(Records excerpted from a collection)
--------

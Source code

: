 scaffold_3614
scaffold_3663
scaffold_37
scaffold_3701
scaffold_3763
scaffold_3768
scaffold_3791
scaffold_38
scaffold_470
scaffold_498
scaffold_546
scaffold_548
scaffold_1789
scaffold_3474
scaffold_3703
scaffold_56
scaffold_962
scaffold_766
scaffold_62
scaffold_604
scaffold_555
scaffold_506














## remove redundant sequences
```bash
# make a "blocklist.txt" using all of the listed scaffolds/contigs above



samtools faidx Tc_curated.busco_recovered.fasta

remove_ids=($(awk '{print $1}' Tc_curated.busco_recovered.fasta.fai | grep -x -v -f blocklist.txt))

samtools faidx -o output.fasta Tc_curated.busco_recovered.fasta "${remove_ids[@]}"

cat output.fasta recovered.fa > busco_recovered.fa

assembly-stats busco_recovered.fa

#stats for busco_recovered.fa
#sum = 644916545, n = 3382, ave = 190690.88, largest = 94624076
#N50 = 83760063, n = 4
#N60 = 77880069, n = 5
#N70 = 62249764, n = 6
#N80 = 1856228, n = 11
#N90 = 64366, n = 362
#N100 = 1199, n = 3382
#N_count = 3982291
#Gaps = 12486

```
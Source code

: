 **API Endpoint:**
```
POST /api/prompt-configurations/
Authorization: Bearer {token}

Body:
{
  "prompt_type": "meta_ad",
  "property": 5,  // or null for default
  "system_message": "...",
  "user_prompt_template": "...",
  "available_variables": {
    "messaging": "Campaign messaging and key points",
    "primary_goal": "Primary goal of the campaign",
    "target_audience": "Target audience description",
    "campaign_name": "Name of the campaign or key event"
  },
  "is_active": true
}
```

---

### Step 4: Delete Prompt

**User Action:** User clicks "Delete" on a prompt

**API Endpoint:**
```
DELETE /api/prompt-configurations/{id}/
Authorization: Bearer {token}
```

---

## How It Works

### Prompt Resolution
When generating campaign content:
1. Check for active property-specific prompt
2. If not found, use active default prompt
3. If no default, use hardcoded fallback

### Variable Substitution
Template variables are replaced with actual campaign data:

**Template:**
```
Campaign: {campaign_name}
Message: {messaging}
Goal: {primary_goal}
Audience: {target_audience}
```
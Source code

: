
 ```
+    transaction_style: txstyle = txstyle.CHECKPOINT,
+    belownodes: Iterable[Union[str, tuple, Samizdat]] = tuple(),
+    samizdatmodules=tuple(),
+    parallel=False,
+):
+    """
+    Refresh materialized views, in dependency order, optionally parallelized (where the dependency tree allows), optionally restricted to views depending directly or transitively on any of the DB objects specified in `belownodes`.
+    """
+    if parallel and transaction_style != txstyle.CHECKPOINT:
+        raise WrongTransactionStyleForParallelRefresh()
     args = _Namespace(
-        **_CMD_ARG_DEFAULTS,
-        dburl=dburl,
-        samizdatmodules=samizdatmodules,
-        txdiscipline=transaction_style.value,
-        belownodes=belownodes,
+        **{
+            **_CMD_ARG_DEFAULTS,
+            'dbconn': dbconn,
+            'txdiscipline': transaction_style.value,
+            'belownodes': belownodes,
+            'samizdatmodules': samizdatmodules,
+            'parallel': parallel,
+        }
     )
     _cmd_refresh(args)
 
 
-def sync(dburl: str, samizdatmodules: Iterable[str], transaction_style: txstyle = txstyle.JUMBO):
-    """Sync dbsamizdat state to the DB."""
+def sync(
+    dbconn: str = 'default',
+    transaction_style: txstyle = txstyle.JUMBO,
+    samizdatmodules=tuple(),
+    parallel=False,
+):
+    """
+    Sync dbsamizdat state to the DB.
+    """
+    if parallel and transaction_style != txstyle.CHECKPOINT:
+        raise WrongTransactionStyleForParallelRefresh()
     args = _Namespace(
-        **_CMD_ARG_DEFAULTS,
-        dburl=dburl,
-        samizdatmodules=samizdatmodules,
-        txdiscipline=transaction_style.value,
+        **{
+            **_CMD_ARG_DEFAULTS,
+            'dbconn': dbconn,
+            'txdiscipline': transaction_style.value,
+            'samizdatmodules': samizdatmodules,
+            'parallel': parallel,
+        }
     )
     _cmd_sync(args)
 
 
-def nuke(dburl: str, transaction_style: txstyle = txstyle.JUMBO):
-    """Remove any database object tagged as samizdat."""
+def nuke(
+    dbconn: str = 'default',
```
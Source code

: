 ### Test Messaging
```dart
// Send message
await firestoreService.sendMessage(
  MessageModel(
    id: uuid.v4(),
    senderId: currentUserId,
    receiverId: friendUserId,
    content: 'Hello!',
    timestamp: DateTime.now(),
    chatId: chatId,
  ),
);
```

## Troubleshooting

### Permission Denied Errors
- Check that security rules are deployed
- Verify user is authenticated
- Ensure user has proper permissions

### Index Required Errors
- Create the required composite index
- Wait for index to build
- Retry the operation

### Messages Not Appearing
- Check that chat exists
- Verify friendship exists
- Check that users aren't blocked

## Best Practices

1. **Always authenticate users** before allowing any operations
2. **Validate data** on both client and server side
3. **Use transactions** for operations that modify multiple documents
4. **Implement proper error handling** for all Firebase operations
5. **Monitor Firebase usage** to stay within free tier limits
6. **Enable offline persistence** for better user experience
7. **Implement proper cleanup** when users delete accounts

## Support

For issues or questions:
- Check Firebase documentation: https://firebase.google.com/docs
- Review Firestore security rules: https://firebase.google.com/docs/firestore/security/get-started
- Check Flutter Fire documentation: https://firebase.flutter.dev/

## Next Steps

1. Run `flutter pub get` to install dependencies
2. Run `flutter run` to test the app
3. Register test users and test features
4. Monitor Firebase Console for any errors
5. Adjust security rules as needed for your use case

--------

TASK BRIEF
All of the data above should be set down again exactly.

TASK SOLUTION
Source code

: scaffold_3614
scaffold_3663
scaffold_37
scaffold_3701
scaffold_3763
scaffold_3768
scaffold_3791
scaffold_38
scaffold_470
scaffold_498
scaffold_546
scaffold_548
scaffold_1789
scaffold_3474
scaffold_3703
scaffold_56
scaffold_962
scaffold_766
scaffold_62
scaffold_604
scaffold_555
scaffold_506














## remove redundant sequences
```bash
# make a "blocklist.txt" using all of the listed scaffolds/contigs above



samtools faidx Tc_curated.busco_recovered.fasta

remove_ids=($(awk '{print $1}' Tc_curated.busco_recovered.fasta.fai | grep -x -v -f blocklist.txt))

samtools faidx -o output.fasta Tc_curated.busco_recovered.fasta "${remove_ids[@]}"

cat output.fasta recovered.fa > busco_recovered.fa

assembly-stats busco_recovered.fa

#stats for busco_recovered.fa
#sum = 644916545, n = 3382, ave = 190690.88, largest = 94624076
#N50 = 83760063, n = 4
#N60 = 77880069, n = 5
#N70 = 62249764, n = 6
#N80 = 1856228, n = 11
#N90 = 64366, n = 362
#N100 = 1199, n = 3382
#N_count = 3982291
#Gaps = 12486

```
Source code

: **API Endpoint:**
```
POST /api/prompt-configurations/
Authorization: Bearer {token}

Body:
{
  "prompt_type": "meta_ad",
  "property": 5,  // or null for default
  "system_message": "...",
  "user_prompt_template": "...",
  "available_variables": {
    "messaging": "Campaign messaging and key points",
    "primary_goal": "Primary goal of the campaign",
    "target_audience": "Target audience description",
    "campaign_name": "Name of the campaign or key event"
  },
  "is_active": true
}
```

---

### Step 4: Delete Prompt

**User Action:** User clicks "Delete" on a prompt

**API Endpoint:**
```
DELETE /api/prompt-configurations/{id}/
Authorization: Bearer {token}
```

---

## How It Works

### Prompt Resolution
When generating campaign content:
1. Check for active property-specific prompt
2. If not found, use active default prompt
3. If no default, use hardcoded fallback

### Variable Substitution
Template variables are replaced with actual campaign data:

**Template:**
```
Campaign: {campaign_name}
Message: {messaging}
Goal: {primary_goal}
Audience: {target_audience}
```
Source code

:
 ```
+    transaction_style: txstyle = txstyle.CHECKPOINT,
+    belownodes: Iterable[Union[str, tuple, Samizdat]] = tuple(),
+    samizdatmodules=tuple(),
+    parallel=False,
+):
+    """
+    Refresh materialized views, in dependency order, optionally parallelized (where the dependency tree allows), optionally restricted to views depending directly or transitively on any of the DB objects specified in `belownodes`.
+    """
+    if parallel and transaction_style != txstyle.CHECKPOINT:
+        raise WrongTransactionStyleForParallelRefresh()
     args = _Namespace(
-        **_CMD_ARG_DEFAULTS,
-        dburl=dburl,
-        samizdatmodules=samizdatmodules,
-        txdiscipline=transaction_style.value,
-        belownodes=belownodes,
+        **{
+            **_CMD_ARG_DEFAULTS,
+            'dbconn': dbconn,
+            'txdiscipline': transaction_style.value,
+            'belownodes': belownodes,
+            'samizdatmodules': samizdatmodules,
+            'parallel': parallel,
+        }
     )
     _cmd_refresh(args)
 
 
-def sync(dburl: str, samizdatmodules: Iterable[str], transaction_style: txstyle = txstyle.JUMBO):
-    """Sync dbsamizdat state to the DB."""
+def sync(
+    dbconn: str = 'default',
+    transaction_style: txstyle = txstyle.JUMBO,
+    samizdatmodules=tuple(),
+    parallel=False,
+):
+    """
+    Sync dbsamizdat state to the DB.
+    """
+    if parallel and transaction_style != txstyle.CHECKPOINT:
+        raise WrongTransactionStyleForParallelRefresh()
     args = _Namespace(
-        **_CMD_ARG_DEFAULTS,
-        dburl=dburl,
-        samizdatmodules=samizdatmodules,
-        txdiscipline=transaction_style.value,
+        **{
+            **_CMD_ARG_DEFAULTS,
+            'dbconn': dbconn,
+            'txdiscipline': transaction_style.value,
+            'samizdatmodules': samizdatmodules,
+            'parallel': parallel,
+        }
     )
     _cmd_sync(args)
 
 
-def nuke(dburl: str, transaction_style: txstyle = txstyle.JUMBO):
-    """Remove any database object tagged as samizdat."""
+def nuke(
+    dbconn: str = 'default',
```
Source code

: ### Test Messaging
```dart
// Send message
await firestoreService.sendMessage(
  MessageModel(
    id: uuid.v4(),
    senderId: currentUserId,
    receiverId: friendUserId,
    content: 'Hello!',
    timestamp: DateTime.now(),
    chatId: chatId,
  ),
);
```

## Troubleshooting

### Permission Denied Errors
- Check that security rules are deployed
- Verify user is authenticated
- Ensure user has proper permissions

### Index Required Errors
- Create the required composite index
- Wait for index to build
- Retry the operation

### Messages Not Appearing
- Check that chat exists
- Verify friendship exists
- Check that users aren't blocked

## Best Practices

1. **Always authenticate users** before allowing any operations
2. **Validate data** on both client and server side
3. **Use transactions** for operations that modify multiple documents
4. **Implement proper error handling** for all Firebase operations
5. **Monitor Firebase usage** to stay within free tier limits
6. **Enable offline persistence** for better user experience
7. **Implement proper cleanup** when users delete accounts

## Support

For issues or questions:
- Check Firebase documentation: https://firebase.google.com/docs
- Review Firestore security rules: https://firebase.google.com/docs/firestore/security/get-started
- Check Flutter Fire documentation: https://firebase.flutter.dev/

## Next Steps

1. Run `flutter pub get` to install dependencies
2. Run `flutter run` to test the app
3. Register test users and test features
4. Monitor Firebase Console for any errors
5. Adjust security rules as needed for your use case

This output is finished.